● **Try it**
Set out each line from the following listing that includes the word "software".

::::::::

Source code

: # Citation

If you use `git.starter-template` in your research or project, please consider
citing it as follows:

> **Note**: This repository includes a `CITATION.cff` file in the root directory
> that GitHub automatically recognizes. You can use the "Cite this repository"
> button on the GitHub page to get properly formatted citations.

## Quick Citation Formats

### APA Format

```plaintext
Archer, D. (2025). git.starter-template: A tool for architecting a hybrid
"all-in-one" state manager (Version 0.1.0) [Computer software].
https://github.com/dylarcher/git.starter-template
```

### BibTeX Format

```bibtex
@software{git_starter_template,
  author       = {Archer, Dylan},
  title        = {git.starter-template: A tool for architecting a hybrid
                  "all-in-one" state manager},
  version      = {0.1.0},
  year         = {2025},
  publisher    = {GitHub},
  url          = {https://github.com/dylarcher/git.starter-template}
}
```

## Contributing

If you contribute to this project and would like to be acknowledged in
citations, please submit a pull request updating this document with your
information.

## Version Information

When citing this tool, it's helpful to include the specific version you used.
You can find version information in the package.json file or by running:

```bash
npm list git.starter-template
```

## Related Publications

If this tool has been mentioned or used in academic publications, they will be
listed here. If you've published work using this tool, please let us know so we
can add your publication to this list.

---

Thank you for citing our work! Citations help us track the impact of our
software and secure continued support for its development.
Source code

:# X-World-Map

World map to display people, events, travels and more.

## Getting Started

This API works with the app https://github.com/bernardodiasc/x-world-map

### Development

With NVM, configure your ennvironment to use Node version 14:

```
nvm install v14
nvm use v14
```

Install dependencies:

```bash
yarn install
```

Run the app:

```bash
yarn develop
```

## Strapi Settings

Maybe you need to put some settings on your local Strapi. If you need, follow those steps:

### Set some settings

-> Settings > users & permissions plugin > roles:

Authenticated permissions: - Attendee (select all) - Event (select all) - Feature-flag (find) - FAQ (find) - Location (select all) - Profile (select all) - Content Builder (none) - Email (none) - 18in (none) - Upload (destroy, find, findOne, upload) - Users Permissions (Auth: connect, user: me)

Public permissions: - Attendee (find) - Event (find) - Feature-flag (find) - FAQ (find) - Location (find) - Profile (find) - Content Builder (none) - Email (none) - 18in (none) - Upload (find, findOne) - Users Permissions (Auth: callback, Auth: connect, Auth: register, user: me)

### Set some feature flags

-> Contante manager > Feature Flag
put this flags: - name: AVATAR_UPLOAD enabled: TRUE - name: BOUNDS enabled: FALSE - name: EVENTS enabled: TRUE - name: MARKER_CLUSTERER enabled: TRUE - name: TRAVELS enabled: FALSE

::::::::

● **Result**
"all-in-one" state manager (Version 0.1.0) [Computer software].
@software{git_starter_template,
software and secure continued support for its development.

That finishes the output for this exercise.